* **Exercise**: In the data that follows, find the line containing "These settings include"; then quote that line and every line after it, exactly, through the last one.

* **Collected data**:
----
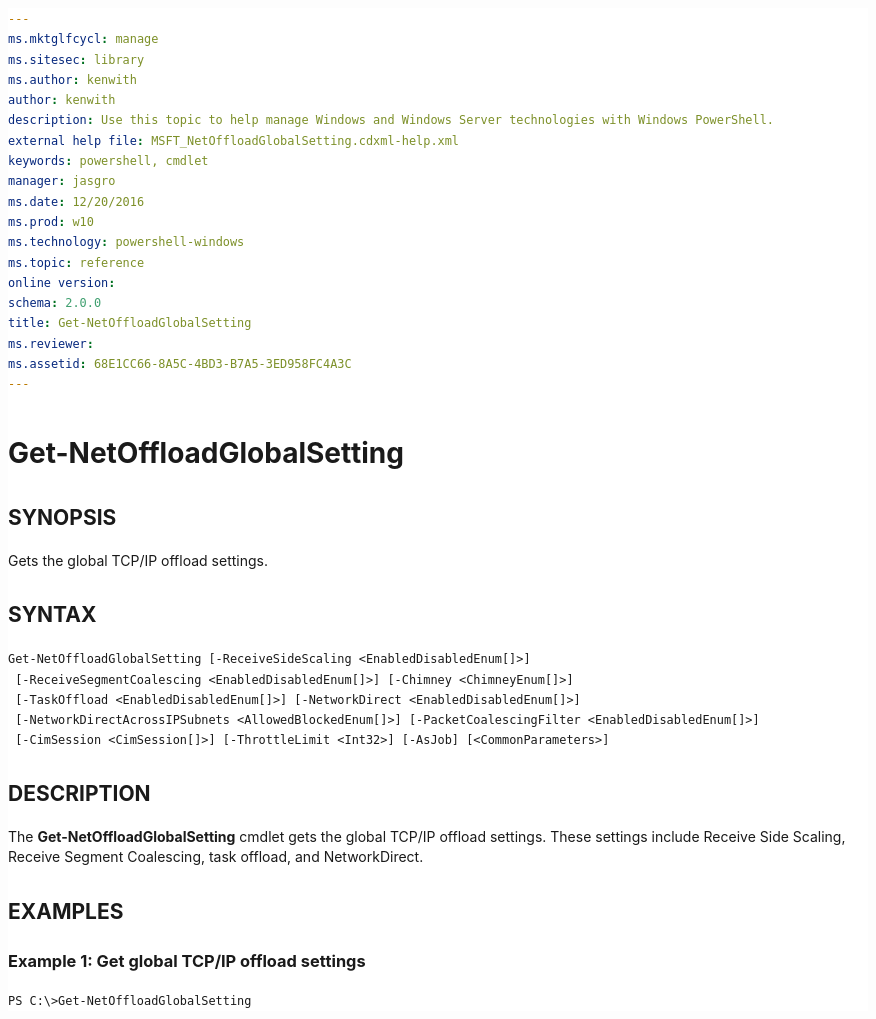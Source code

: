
 ```yaml
---
ms.mktglfcycl: manage
ms.sitesec: library
ms.author: kenwith
author: kenwith
description: Use this topic to help manage Windows and Windows Server technologies with Windows PowerShell.
external help file: MSFT_NetOffloadGlobalSetting.cdxml-help.xml
keywords: powershell, cmdlet
manager: jasgro
ms.date: 12/20/2016
ms.prod: w10
ms.technology: powershell-windows
ms.topic: reference
online version: 
schema: 2.0.0
title: Get-NetOffloadGlobalSetting
ms.reviewer:
ms.assetid: 68E1CC66-8A5C-4BD3-B7A5-3ED958FC4A3C
---
```


# Get-NetOffloadGlobalSetting

## SYNOPSIS
Gets the global TCP/IP offload settings.

## SYNTAX

```
Get-NetOffloadGlobalSetting [-ReceiveSideScaling <EnabledDisabledEnum[]>]
 [-ReceiveSegmentCoalescing <EnabledDisabledEnum[]>] [-Chimney <ChimneyEnum[]>]
 [-TaskOffload <EnabledDisabledEnum[]>] [-NetworkDirect <EnabledDisabledEnum[]>]
 [-NetworkDirectAcrossIPSubnets <AllowedBlockedEnum[]>] [-PacketCoalescingFilter <EnabledDisabledEnum[]>]
 [-CimSession <CimSession[]>] [-ThrottleLimit <Int32>] [-AsJob] [<CommonParameters>]
```

## DESCRIPTION
The **Get-NetOffloadGlobalSetting** cmdlet gets the global TCP/IP offload settings.
These settings include Receive Side Scaling, Receive Segment Coalescing, task offload, and NetworkDirect.

## EXAMPLES

### Example 1: Get global TCP/IP offload settings
```
PS C:\>Get-NetOffloadGlobalSetting
```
----
* **Your solution**:
These settings include Receive Side Scaling, Receive Segment Coalescing, task offload, and NetworkDirect.

## EXAMPLES

### Example 1: Get global TCP/IP offload settings
```
PS C:\>Get-NetOffloadGlobalSetting
```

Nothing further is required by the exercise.